Wenn es durch eine globale Katastrophe mehr Hunde mit drei als mit vier Beinen gäbe, die Mehrzahl sich also hinkend fortbewegen müsste, würden wir die Dreibeinigkeit bei Hunden ebenso wenig als normal bezeichnen wie wir Kopfschmerzen oder Blindheit als normal bezeichnen würden, auch wenn 60 % der Menschen darunter litten.

Mit dem reflexiv eingeführten Begriff der Normalität wird Aristoteles zum Begründer der Wissenschaft vom Lebendigen.“


Alte Normalitäten in der Schweigespirale

Eben ist der Monat Juni zu Ende gegangen, für die LGBTQ-Bewegung der Pride-Month. Wird der Herz Jesu Monat auch für Katholiken jetzt zum Pride-Month?

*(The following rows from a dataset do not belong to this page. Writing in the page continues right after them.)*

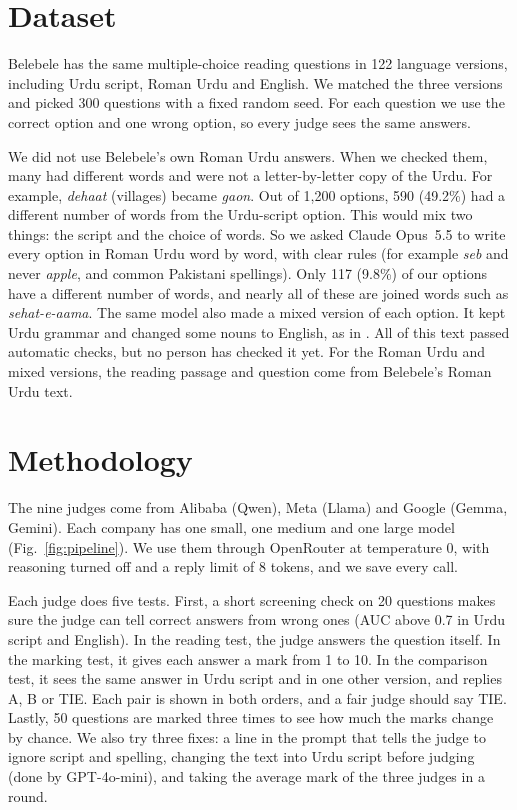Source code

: \documentclass[conference]{IEEEtran}
\newcommand{\rom}[1]{\textit{#1}}  %
\begin{document}


\section{Dataset}
\label{sec:data}
Belebele \cite{bandarkar2024belebele} has the same multiple-choice reading questions in 122 language versions, including
Urdu script, Roman Urdu and English. We matched the three versions and picked 300 questions with a fixed random seed. For
each question we use the correct option and one wrong option, so every judge sees the same answers.

We did not use Belebele's own Roman Urdu answers. When we checked them, many had different words and were not a
letter-by-letter copy of the Urdu. For example, \rom{dehaat} (villages) became \rom{gaon}. Out of 1{,}200 options, 590
(49.2\%) had a different number of words from the Urdu-script option. This would mix two things: the script and the
choice of words. So we asked Claude Opus~5.5 to write every option in Roman Urdu word by word, with clear rules (for
example \rom{seb} and never \rom{apple}, and common Pakistani spellings). Only 117 (9.8\%) of our options have a different
number of words, and nearly all of these are joined words such as \rom{sehat-e-aama}. The same model also made a mixed
version of each option. It kept Urdu grammar and changed some nouns to English, as in \cite{mohamed2025lost}. All of this
text passed automatic checks, but no person has checked it yet. For the Roman Urdu and mixed versions, the reading passage
and question come from Belebele's Roman Urdu text.

\section{Methodology}
\label{sec:method}
The nine judges come from Alibaba (Qwen), Meta (Llama) and Google (Gemma, Gemini). Each company has one small, one
medium and one large model (Fig.~\ref{fig:pipeline}). We use them through OpenRouter at temperature 0, with reasoning
turned off and a reply limit of 8 tokens, and we save every call.

Each judge does five tests. First, a short screening check on 20 questions makes sure the judge can tell correct answers from wrong
ones (AUC above 0.7 in Urdu script and English). In the reading test, the judge answers the question itself. In the
marking test, it gives each answer a mark from 1 to 10. In the comparison test, it sees the same answer in Urdu script
and in one other version, and replies A, B or TIE. Each pair is shown in both orders, and a fair judge should say TIE.
Lastly, 50 questions are marked three times to see how much the marks change by chance. We also try three fixes: a line
in the prompt that tells the judge to ignore script and spelling, changing the text into Urdu script before judging
(done by GPT-4o-mini), and taking the average mark of the three judges in a round.
\end{document}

Wenn es nach Philipp Greifenstein ginge, ja. Sogar Abtreibung scheint immer „katholischer“ zu werden.  „Alte“ Normalitäten wie eucharistische Anbetung auf dem Adoratio-Kongress Mitte Juni in Altötting,  werden offenbar – sogar in manchen Bistumsblättern wie dem Paulinus in Trier – in der Schweigespirale verschlungen wie das Land Phantásien in Michael Endes Unendlicher Geschichte. Sie müssen „neuen“ Normalitäten Platz machen: Hält man sich nicht daran, gerät man selbst in Gefahr in dieser Schweigespirale zu verschwinden.

Was ist normal?

Was ist also normal? Wer weiß es? Bischöfe? Wissenschaftler oder hat es jeder schon im Urin? Eng mit der Frage Was ist Wahrheit, hängt die Frage Was ist normal zusammen. Diese Frage darf man sich nicht ersparen, gerade angesichts der Möglichkeiten, die der Fall sein können. Fangen wir da an, wo man sich noch einig ist, was normal ist: Verkehrsregeln, Umgangsregeln, Rechte, die man hat, Pflichten, die zu erfüllen sind, jede Tätigkeit, jeder Beruf kennt einen Normbereich, in dem sich Tätigkeiten oder berufliche Anforderungen bewegen. Je nach Schwere der Abweichung und Schuld des Abweichenden kann man sogar vor Gericht, in der Nervenklinik, beim Psychiater oder Psychotherapeuten landen. Allerdings kann man mit Normabweichungen „nach oben“ auch Nobel- oder Literaturpreisträger werden, Olympiasieger, Klassenbester oder einfach ein Original oder ein Kauz sein. Andererseits holt man Geisterfahrer aus dem Verkehr, Farbenblinde dürfen keine Elektriker werden und bei der Bundeswehr keine Fernmelder, Nichtschwimmer keine Schwimmlehrer und sprichwörtlich Böcke keine Gärtner. Über die Anforderungen an Politiker möchte ich mich nicht äußern.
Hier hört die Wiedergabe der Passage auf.